ExecStart=/usr/bin/dockerd -H fd:// --containerd=/run/containerd/containerd.sock

...

Modify the -H argument in dockerd command to use unix socket rather than fd, change the line to

ExecStart=/usr/bin/dockerd -H unix:///var/run/docker.sock --containerd=/run/containerd/containerd.sock

Save the file (in vim, command model, zz), then reload

sudo systemctl daemon-reload

Then, restart docker daemon

sudo systemctl restart docker

After docker daemon restart finishes, you should be able to see the socket file

ll /var/run/*.sock

docker cli should work now. Try something like

docker ps

Hope will help to solve your problem.

Han Ye
  • 181
1

For people like me who don't like editing files installed by package managers and/or want to avoid the hassle of re-editing after any update, I found this SO answer which pairs well with Han Ye's answer: https://stackoverflow.com/a/46204391/10464267

Edit: (thanks for the nice advice in comments! ❤️)
As mentioned in the above link, systemd supports "drop-in" files, which allow changing the default behaviour of any unit, including the ones installed by your package manager.
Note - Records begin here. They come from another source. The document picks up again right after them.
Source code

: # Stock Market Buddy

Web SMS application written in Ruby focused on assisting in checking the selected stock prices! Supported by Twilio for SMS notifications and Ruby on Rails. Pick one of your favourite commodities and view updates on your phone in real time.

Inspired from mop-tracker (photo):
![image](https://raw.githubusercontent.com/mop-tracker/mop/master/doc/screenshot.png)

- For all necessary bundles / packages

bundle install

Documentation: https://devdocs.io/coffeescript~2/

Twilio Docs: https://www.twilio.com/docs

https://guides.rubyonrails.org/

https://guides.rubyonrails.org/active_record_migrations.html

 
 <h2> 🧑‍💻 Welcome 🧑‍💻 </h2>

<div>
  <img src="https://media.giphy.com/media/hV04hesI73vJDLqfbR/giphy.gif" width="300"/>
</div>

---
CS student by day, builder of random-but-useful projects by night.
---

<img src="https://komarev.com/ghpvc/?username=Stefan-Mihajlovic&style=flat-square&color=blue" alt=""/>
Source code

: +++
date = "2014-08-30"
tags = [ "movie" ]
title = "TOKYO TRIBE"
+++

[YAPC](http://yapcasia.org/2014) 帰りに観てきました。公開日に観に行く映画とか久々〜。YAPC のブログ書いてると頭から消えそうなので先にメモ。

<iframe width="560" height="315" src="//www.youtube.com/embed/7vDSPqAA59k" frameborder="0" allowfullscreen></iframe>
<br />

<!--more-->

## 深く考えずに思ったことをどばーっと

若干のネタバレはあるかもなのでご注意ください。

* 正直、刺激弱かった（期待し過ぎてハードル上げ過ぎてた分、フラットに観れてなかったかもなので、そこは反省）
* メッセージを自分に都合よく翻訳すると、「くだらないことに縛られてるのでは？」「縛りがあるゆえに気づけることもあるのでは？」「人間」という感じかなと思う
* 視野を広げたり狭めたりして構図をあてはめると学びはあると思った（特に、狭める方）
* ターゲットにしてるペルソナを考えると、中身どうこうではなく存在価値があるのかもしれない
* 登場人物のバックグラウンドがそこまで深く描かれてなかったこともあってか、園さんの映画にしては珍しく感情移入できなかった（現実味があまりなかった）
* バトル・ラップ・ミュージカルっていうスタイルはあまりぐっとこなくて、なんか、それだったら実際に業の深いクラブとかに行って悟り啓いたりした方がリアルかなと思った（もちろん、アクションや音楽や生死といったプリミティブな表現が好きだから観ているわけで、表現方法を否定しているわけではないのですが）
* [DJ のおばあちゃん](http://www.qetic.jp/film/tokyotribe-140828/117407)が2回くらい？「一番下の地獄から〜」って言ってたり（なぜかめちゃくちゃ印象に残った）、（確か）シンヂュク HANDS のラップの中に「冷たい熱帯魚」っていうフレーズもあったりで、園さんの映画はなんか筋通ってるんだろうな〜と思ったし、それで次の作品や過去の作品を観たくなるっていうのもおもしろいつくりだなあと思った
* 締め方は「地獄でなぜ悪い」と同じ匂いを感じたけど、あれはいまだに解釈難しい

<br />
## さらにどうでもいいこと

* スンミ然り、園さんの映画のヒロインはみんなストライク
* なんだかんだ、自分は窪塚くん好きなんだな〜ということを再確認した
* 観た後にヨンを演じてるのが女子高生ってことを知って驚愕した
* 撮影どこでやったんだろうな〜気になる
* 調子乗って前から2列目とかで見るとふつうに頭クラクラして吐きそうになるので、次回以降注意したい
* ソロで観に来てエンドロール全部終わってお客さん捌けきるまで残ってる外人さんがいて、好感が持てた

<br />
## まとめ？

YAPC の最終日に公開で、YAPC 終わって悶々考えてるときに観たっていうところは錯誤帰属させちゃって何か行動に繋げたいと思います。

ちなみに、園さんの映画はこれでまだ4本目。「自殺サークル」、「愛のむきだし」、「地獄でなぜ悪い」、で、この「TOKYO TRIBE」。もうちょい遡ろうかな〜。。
The simplest way to do so is to use the following command:

sudo systemctl edit docker.service --drop-in=fix-sockets

This will open a file with your default editor containing

### Editing /etc/systemd/system/docker.service.d/docker.conf
### Anything between here and the comment below will become the contents of the drop-in file

Edits below this comment will be discarded

/usr/lib/systemd/system/docker.service

...

where # ... is the actual content of the original unit you're overriding, commented.

You will need to edit this file with to look like this:

### Editing /etc/systemd/system/docker.service.d/docker.conf
### Anything between here and the comment below will become the contents of the drop-in file

[Service] ExecStart= ExecStart=/usr/bin/dockerd -H unix:///var/run/docker.sock -H fd:// --containerd=/run/containerd/containerd.sock

Edits below this comment will be discarded

Save, exit, and that's it! The drop-in is created, and the unit should be automatically reloaded with your new overrides taken in account.
However if that is not the case, you can force it by running these two commands in order:

sudo systemctl daemon-reload
sudo systemctl restart docker.service

Notes:

  • I chose to call the drop-in "fix-sockets", but you can name it anything you like.
  • Do not omit the first empty ExecStart=: it is necessary to erase the original service's ExecStart= directive.
  • This answer also implements Eyad Ahmed's comment, listening to both the unix:// and fd:// sockets in order to avoid breaking any existing socket.
  • You can also create drop-ins manually by creating /etc/systemd/system/<unit>.d/<drop-in>.conf, where <unit> is the name of the unit (i.e. docker.service) and <drop-in> is the name of the drop-in (i.e. fix-sockets), then running the two aforementioned commands to force a reload.